=== Begin Enclosure ===

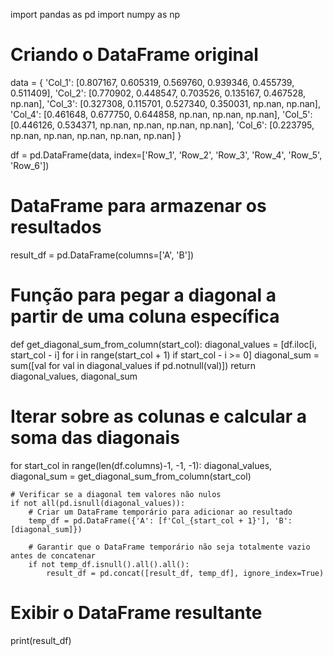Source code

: import pandas as pd
import numpy as np

# Criando o DataFrame original
data = {
    'Col_1': [0.807167, 0.605319, 0.569760, 0.939346, 0.455739, 0.511409],
    'Col_2': [0.770902, 0.448547, 0.703526, 0.135167, 0.467528, np.nan],
    'Col_3': [0.327308, 0.115701, 0.527340, 0.350031, np.nan, np.nan],
    'Col_4': [0.461648, 0.677750, 0.644858, np.nan, np.nan, np.nan],
    'Col_5': [0.446126, 0.534371, np.nan, np.nan, np.nan, np.nan],
    'Col_6': [0.223795, np.nan, np.nan, np.nan, np.nan, np.nan]
}

df = pd.DataFrame(data, index=['Row_1', 'Row_2', 'Row_3', 'Row_4', 'Row_5', 'Row_6'])

# DataFrame para armazenar os resultados
result_df = pd.DataFrame(columns=['A', 'B'])

# Função para pegar a diagonal a partir de uma coluna específica
def get_diagonal_sum_from_column(start_col):
    diagonal_values = [df.iloc[i, start_col - i] for i in range(start_col + 1) if start_col - i >= 0]
    diagonal_sum = sum([val for val in diagonal_values if pd.notnull(val)])
    return diagonal_values, diagonal_sum

# Iterar sobre as colunas e calcular a soma das diagonais
for start_col in range(len(df.columns)-1, -1, -1):
    diagonal_values, diagonal_sum = get_diagonal_sum_from_column(start_col)
    
    # Verificar se a diagonal tem valores não nulos
    if not all(pd.isnull(diagonal_values)):
        # Criar um DataFrame temporário para adicionar ao resultado
        temp_df = pd.DataFrame({'A': [f'Col_{start_col + 1}'], 'B': [diagonal_sum]})
        
        # Garantir que o DataFrame temporário não seja totalmente vazio antes de concatenar
        if not temp_df.isnull().all().all():
            result_df = pd.concat([result_df, temp_df], ignore_index=True)

# Exibir o DataFrame resultante
print(result_df)
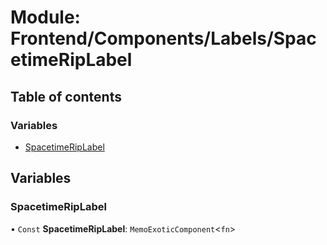 # Module: Frontend/Components/Labels/SpacetimeRipLabel

## Table of contents

### Variables

- [SpacetimeRipLabel](Frontend_Components_Labels_SpacetimeRipLabel.md#spacetimeriplabel)

## Variables

### SpacetimeRipLabel

• `Const` **SpacetimeRipLabel**: `MemoExoticComponent`<`fn`\>
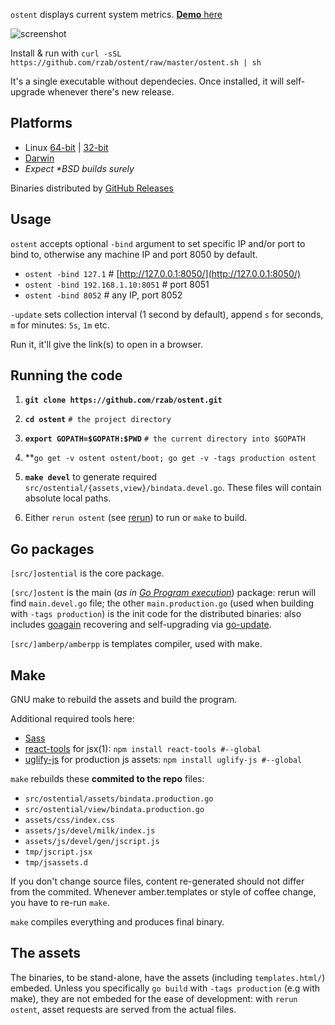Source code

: `ostent` displays current system metrics. [**Demo** here](http://demo.ostrost.com/)

![screenshot](https://ostrost.com/ostent/screenshot.png)

Install & run with `curl -sSL https://github.com/rzab/ostent/raw/master/ostent.sh | sh`

It's a single executable without dependecies. Once installed,
it will self-upgrade whenever there's new release.

Platforms
---------

   - Linux [64-bit](https://github.com/rzab/ostent/releases/download/v0.1.8/Linux.x86_64) | [32-bit](https://github.com/rzab/ostent/releases/download/v0.1.8/Linux.i686)
   - [Darwin](https://github.com/rzab/ostent/releases/download/v0.1.8/Darwin.x86_64)
   - _Expect \*BSD builds surely_

Binaries distributed by [GitHub Releases](https://github.com/rzab/ostent/releases)

Usage
-----

`ostent` accepts optional `-bind` argument to set specific IP and/or port to bind to, otherwise any machine IP and port 8050 by default.

   - `ostent -bind 127.1` # [http://127.0.0.1:8050/](http://127.0.0.1:8050/)
   - `ostent -bind 192.168.1.10:8051` # port 8051
   - `ostent -bind 8052` # any IP, port 8052

`-update` sets collection interval (1 second by default), append `s` for seconds, `m` for minutes: `5s`, `1m` etc.

Run it, it'll give the link(s) to open in a browser.

Running the code
----------------

1. **`git clone https://github.com/rzab/ostent.git`**

2. **`cd ostent`** `# the project directory`

3. **`export GOPATH=$GOPATH:$PWD`** `# the current directory into $GOPATH`

4. **`go get -v ostent ostent/boot; go get -v -tags production ostent`

5. **`make devel`** to generate required `src/ostential/{assets,view}/bindata.devel.go`. These files will contain absolute local paths.

6. Either `rerun ostent` (see [rerun](https://github.com/skelterjohn/rerun)) to run or `make` to build.

Go packages
-----------

`[src/]ostential` is the core package.

`[src/]ostent` is the main (_as in [Go Program execution](http://golang.org/ref/spec#Program_execution)_) package:
rerun will find `main.devel.go` file; the other `main.production.go` (used when building with `-tags production`)
is the init code for the distributed binaries: also includes
[goagain](https://github.com/rcrowley/goagain) recovering and self-upgrading via [go-update](https://github.com/inconshreveable/go-update).

`[src/]amberp/amberpp` is templates compiler, used with make.

Make
----

GNU make to rebuild the assets and build the program.

Additional required tools here:
- [Sass](http://sass-lang.com/install)
- [react-tools](https://www.npmjs.org/package/react-tools) for jsx(1): `npm install react-tools #--global`
- [uglify-js](https://www.npmjs.org/package/uglify-js) for production js assets:  `npm install uglify-js #--global`

`make` rebuilds these **commited to the repo** files:
- `src/ostential/assets/bindata.production.go`
- `src/ostential/view/bindata.production.go`
- `assets/css/index.css`
- `assets/js/devel/milk/index.js`
- `assets/js/devel/gen/jscript.js`
- `tmp/jscript.jsx`
- `tmp/jsassets.d`

If you don't change source files, content re-generated should not differ from the commited.
Whenever amber.templates or style of coffee change, you have to re-run `make`.

`make` compiles everything and produces final binary.

The assets
----------

The binaries, to be stand-alone, have the assets (including `templates.html/`) embeded.
Unless you specifically `go build` with `-tags production` (e.g with make),
they are not embeded for the ease of development:
with `rerun ostent`, asset requests are served from the actual files.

=== End Enclosure ===

• THE TASK
From the data, list each line in which the string "default" appears.

• EXERCISE OUTPUT
`ostent` accepts optional `-bind` argument to set specific IP and/or port to bind to, otherwise any machine IP and port 8050 by default.
`-update` sets collection interval (1 second by default), append `s` for seconds, `m` for minutes: `5s`, `1m` etc.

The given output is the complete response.